*What needs to be done*:
With the pictures removed, the data below must be transcribed in full and exactly.

*Data shown*:
════════

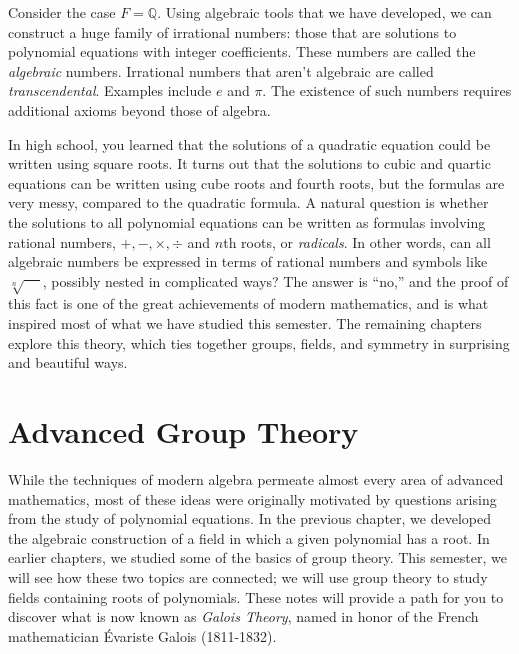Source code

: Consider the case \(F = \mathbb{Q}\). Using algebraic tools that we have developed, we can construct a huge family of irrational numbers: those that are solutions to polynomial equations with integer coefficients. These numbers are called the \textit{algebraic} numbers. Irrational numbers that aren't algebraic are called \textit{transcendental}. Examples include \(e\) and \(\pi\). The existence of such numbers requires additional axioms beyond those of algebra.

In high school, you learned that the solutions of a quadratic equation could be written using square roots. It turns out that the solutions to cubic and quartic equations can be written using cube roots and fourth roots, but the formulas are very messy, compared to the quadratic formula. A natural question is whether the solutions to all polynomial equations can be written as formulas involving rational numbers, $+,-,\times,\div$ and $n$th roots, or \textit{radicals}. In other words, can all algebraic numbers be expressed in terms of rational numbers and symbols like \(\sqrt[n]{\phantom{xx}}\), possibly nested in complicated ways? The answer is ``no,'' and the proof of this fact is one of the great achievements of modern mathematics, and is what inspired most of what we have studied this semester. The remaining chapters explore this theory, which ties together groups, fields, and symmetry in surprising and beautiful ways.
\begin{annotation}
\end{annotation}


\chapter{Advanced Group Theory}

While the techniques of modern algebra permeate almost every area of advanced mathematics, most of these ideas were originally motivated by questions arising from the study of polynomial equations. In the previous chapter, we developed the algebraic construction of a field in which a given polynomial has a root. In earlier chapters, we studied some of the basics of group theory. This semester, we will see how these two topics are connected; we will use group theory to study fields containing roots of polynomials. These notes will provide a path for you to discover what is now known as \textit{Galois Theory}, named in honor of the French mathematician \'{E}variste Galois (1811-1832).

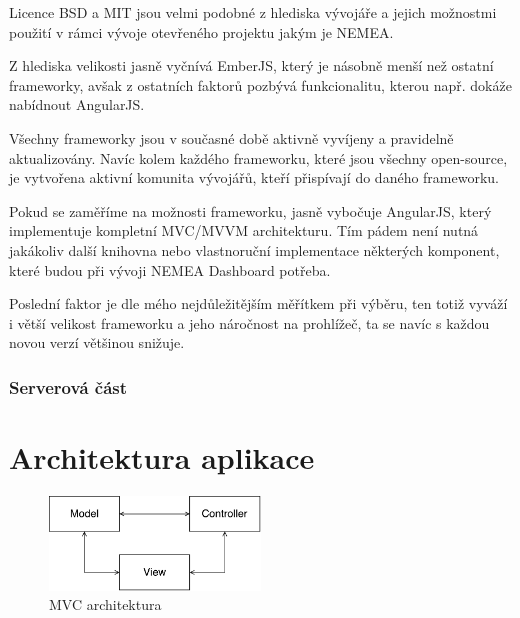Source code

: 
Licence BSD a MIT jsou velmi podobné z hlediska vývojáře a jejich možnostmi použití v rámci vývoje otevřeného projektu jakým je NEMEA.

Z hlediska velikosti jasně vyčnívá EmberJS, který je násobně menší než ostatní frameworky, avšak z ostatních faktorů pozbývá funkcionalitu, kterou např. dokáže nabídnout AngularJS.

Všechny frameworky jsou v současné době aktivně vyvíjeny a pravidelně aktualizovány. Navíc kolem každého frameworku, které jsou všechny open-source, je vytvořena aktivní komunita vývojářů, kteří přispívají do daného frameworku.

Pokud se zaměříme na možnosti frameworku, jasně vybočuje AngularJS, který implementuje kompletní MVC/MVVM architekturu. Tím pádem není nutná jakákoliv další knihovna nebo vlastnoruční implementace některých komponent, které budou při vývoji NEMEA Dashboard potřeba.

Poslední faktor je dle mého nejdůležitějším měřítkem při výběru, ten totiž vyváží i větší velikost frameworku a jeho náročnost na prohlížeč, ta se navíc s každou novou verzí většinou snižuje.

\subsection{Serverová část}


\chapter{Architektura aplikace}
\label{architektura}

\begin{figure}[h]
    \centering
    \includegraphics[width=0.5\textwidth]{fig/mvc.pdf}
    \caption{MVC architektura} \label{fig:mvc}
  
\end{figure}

════════

*Response below*:
Source code

: Consider the case \(F = \mathbb{Q}\). Using algebraic tools that we have developed, we can construct a huge family of irrational numbers: those that are solutions to polynomial equations with integer coefficients. These numbers are called the \textit{algebraic} numbers. Irrational numbers that aren't algebraic are called \textit{transcendental}. Examples include \(e\) and \(\pi\). The existence of such numbers requires additional axioms beyond those of algebra.

In high school, you learned that the solutions of a quadratic equation could be written using square roots. It turns out that the solutions to cubic and quartic equations can be written using cube roots and fourth roots, but the formulas are very messy, compared to the quadratic formula. A natural question is whether the solutions to all polynomial equations can be written as formulas involving rational numbers, $+,-,\times,\div$ and $n$th roots, or \textit{radicals}. In other words, can all algebraic numbers be expressed in terms of rational numbers and symbols like \(\sqrt[n]{\phantom{xx}}\), possibly nested in complicated ways? The answer is ``no,'' and the proof of this fact is one of the great achievements of modern mathematics, and is what inspired most of what we have studied this semester. The remaining chapters explore this theory, which ties together groups, fields, and symmetry in surprising and beautiful ways.
\begin{annotation}
\end{annotation}


\chapter{Advanced Group Theory}

While the techniques of modern algebra permeate almost every area of advanced mathematics, most of these ideas were originally motivated by questions arising from the study of polynomial equations. In the previous chapter, we developed the algebraic construction of a field in which a given polynomial has a root. In earlier chapters, we studied some of the basics of group theory. This semester, we will see how these two topics are connected; we will use group theory to study fields containing roots of polynomials. These notes will provide a path for you to discover what is now known as \textit{Galois Theory}, named in honor of the French mathematician \'{E}variste Galois (1811-1832).

Source code

: 
Licence BSD a MIT jsou velmi podobné z hlediska vývojáře a jejich možnostmi použití v rámci vývoje otevřeného projektu jakým je NEMEA.

Z hlediska velikosti jasně vyčnívá EmberJS, který je násobně menší než ostatní frameworky, avšak z ostatních faktorů pozbývá funkcionalitu, kterou např. dokáže nabídnout AngularJS.

Všechny frameworky jsou v současné době aktivně vyvíjeny a pravidelně aktualizovány. Navíc kolem každého frameworku, které jsou všechny open-source, je vytvořena aktivní komunita vývojářů, kteří přispívají do daného frameworku.

Pokud se zaměříme na možnosti frameworku, jasně vybočuje AngularJS, který implementuje kompletní MVC/MVVM architekturu. Tím pádem není nutná jakákoliv další knihovna nebo vlastnoruční implementace některých komponent, které budou při vývoji NEMEA Dashboard potřeba.

Poslední faktor je dle mého nejdůležitějším měřítkem při výběru, ten totiž vyváží i větší velikost frameworku a jeho náročnost na prohlížeč, ta se navíc s každou novou verzí většinou snižuje.

\subsection{Serverová část}


\chapter{Architektura aplikace}
\label{architektura}

\begin{figure}[h]
    \centering
    \includegraphics[width=0.5\textwidth]{fig/mvc.pdf}
    \caption{MVC architektura} \label{fig:mvc}
  
\end{figure}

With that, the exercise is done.